Work task: In the records below, some lines contain the word "headers". Copy each of them.

Given records:
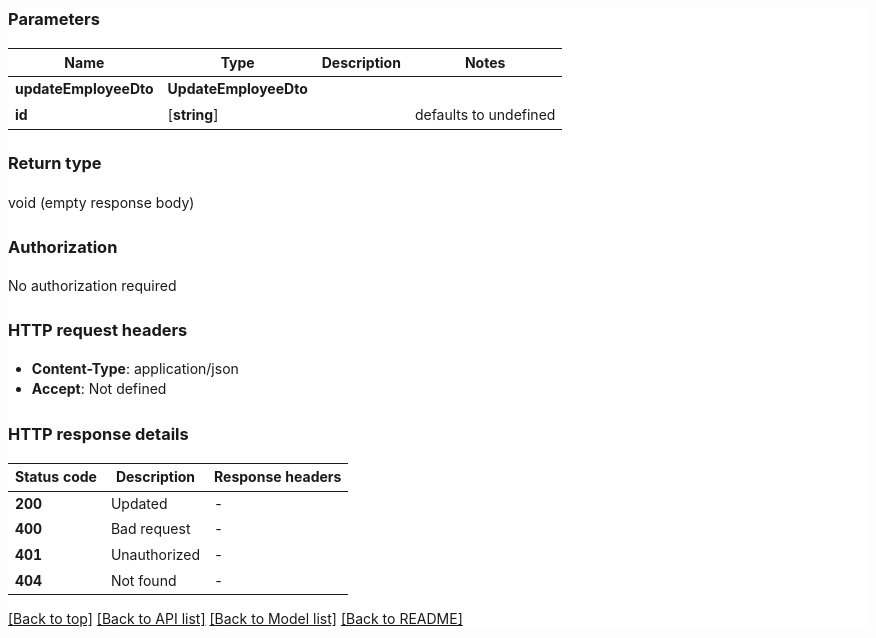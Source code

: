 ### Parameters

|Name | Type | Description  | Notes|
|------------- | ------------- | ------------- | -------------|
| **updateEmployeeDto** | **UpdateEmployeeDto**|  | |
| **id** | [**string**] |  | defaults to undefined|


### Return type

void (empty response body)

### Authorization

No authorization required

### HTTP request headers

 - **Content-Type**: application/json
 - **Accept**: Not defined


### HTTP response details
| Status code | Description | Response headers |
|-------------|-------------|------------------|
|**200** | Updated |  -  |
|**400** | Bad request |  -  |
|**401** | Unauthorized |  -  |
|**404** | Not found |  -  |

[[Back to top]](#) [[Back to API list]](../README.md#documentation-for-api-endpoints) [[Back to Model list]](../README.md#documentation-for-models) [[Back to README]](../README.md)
--
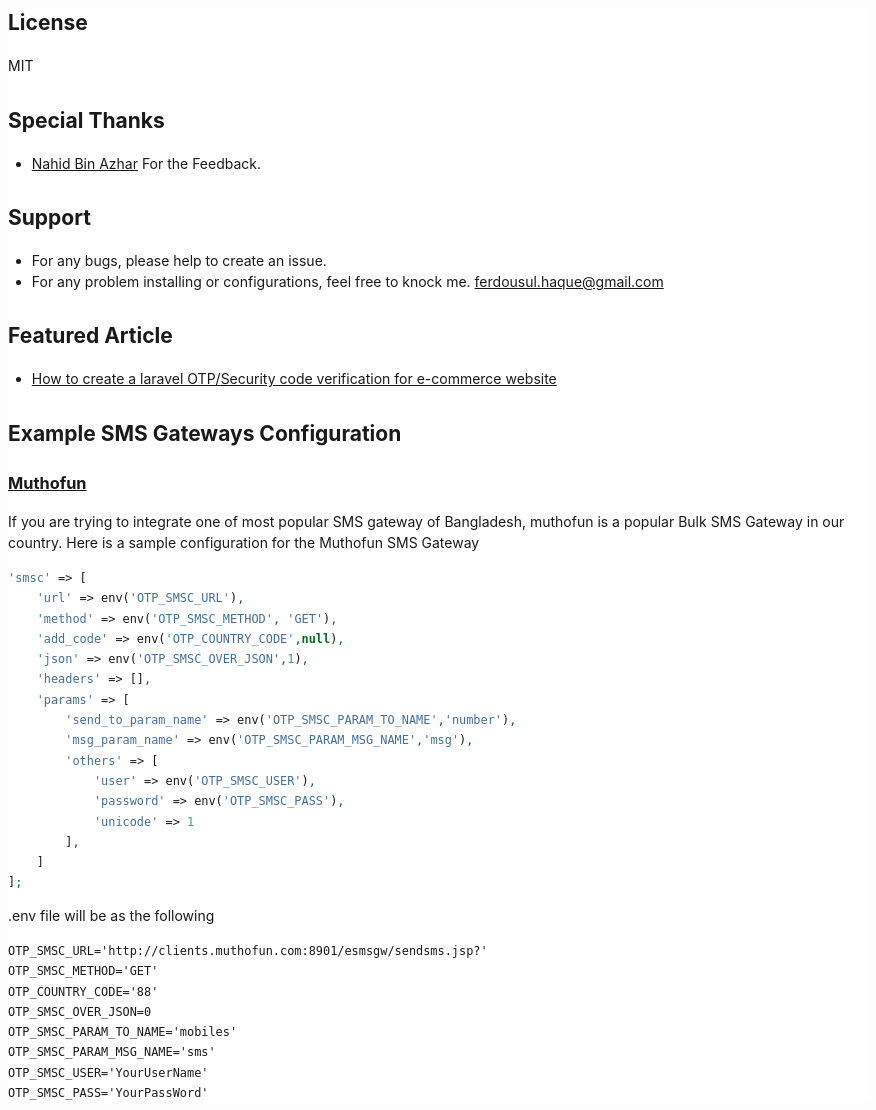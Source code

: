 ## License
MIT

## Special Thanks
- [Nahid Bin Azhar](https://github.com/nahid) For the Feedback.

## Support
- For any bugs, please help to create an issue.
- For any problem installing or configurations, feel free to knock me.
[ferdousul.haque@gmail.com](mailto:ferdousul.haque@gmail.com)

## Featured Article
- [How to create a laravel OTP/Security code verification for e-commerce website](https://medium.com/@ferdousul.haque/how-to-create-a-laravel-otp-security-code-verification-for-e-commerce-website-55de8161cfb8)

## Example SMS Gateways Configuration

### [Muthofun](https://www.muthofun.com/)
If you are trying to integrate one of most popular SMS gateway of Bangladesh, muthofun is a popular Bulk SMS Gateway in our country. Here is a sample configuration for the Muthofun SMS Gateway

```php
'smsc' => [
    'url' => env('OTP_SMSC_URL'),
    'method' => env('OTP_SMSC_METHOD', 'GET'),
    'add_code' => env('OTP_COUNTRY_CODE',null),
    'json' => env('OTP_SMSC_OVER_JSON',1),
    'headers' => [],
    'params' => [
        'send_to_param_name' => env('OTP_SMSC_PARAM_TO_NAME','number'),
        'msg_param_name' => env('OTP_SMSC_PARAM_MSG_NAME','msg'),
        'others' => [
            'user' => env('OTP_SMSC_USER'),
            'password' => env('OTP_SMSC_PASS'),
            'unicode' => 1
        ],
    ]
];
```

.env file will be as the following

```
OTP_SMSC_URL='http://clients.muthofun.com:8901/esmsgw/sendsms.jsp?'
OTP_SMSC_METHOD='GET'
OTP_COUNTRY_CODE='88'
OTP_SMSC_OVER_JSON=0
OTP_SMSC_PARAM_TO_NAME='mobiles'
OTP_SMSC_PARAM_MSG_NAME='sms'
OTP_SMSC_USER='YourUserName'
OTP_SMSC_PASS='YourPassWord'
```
---
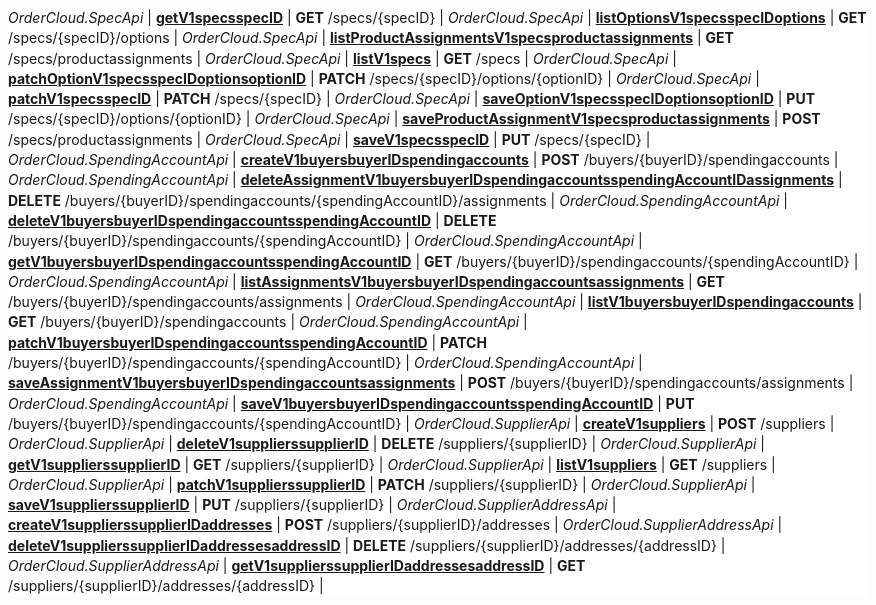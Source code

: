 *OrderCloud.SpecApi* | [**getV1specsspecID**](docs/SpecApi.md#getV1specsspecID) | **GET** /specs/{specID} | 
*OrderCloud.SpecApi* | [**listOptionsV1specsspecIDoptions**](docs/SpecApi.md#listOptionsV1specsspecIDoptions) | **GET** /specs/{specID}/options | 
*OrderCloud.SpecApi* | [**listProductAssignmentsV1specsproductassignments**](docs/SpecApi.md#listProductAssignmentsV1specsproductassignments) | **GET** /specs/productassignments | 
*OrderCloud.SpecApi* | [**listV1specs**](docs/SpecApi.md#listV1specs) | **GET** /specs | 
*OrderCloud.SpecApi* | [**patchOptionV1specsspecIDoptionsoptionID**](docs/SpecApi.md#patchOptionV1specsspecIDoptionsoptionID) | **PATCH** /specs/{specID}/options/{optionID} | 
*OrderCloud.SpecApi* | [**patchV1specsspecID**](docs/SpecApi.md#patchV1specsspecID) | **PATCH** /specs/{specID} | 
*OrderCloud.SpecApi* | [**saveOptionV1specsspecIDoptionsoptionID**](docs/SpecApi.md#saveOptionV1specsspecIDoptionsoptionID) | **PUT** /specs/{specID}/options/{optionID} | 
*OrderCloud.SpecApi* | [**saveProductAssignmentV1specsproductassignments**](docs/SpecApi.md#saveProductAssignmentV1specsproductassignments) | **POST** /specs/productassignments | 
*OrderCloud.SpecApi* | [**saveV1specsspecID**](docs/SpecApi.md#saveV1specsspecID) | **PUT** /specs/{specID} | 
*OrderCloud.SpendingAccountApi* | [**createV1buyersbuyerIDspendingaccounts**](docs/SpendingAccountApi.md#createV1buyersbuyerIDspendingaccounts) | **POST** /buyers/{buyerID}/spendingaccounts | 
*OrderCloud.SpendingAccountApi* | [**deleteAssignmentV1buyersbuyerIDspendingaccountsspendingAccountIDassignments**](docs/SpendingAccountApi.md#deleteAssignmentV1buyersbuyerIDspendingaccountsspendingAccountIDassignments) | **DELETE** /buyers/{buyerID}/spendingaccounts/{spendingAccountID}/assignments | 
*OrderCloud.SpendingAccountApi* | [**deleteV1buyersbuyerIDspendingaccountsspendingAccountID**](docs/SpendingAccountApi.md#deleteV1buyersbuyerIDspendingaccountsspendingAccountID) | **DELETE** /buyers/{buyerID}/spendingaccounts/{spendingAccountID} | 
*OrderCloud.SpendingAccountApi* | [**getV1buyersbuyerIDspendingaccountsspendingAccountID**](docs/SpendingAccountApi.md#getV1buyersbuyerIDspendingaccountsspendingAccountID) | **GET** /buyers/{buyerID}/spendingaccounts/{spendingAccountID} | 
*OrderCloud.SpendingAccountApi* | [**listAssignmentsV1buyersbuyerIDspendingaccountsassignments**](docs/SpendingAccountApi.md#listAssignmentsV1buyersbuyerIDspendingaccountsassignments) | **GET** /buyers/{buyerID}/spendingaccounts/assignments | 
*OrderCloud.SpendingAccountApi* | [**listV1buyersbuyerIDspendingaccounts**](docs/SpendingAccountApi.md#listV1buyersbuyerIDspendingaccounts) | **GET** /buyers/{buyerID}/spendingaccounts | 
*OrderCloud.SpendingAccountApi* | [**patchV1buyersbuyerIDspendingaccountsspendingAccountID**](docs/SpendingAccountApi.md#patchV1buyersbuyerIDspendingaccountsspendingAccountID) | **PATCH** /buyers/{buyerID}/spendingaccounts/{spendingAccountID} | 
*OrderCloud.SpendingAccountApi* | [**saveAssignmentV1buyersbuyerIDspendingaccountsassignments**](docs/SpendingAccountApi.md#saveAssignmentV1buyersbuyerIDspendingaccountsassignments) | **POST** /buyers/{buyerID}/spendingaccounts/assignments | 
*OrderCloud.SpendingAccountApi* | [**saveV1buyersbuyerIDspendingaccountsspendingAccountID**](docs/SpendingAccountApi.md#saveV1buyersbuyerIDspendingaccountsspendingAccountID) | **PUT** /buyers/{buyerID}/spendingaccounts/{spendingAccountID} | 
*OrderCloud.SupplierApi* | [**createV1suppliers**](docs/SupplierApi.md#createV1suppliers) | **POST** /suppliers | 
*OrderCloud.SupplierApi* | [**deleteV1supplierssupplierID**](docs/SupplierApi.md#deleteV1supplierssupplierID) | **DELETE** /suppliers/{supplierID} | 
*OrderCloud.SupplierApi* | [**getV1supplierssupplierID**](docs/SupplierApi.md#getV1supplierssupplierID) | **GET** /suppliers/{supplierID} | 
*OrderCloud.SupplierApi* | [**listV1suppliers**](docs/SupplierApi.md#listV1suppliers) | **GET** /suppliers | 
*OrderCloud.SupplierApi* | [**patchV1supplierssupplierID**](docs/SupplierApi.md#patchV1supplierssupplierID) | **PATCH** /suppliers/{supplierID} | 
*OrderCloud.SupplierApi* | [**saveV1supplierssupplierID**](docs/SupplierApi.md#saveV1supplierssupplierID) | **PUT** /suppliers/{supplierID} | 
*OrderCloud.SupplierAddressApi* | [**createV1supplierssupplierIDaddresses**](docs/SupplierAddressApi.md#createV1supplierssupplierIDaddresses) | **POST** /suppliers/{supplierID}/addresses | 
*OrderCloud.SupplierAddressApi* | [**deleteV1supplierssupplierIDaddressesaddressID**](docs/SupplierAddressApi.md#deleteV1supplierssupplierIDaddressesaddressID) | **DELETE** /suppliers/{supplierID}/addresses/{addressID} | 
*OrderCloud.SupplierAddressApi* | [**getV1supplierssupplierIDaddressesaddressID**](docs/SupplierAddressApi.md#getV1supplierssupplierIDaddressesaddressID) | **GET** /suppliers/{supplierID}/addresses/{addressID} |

Solution to this exercise:
### HTTP request headers
| Status code | Description | Response headers |
    'headers' => [],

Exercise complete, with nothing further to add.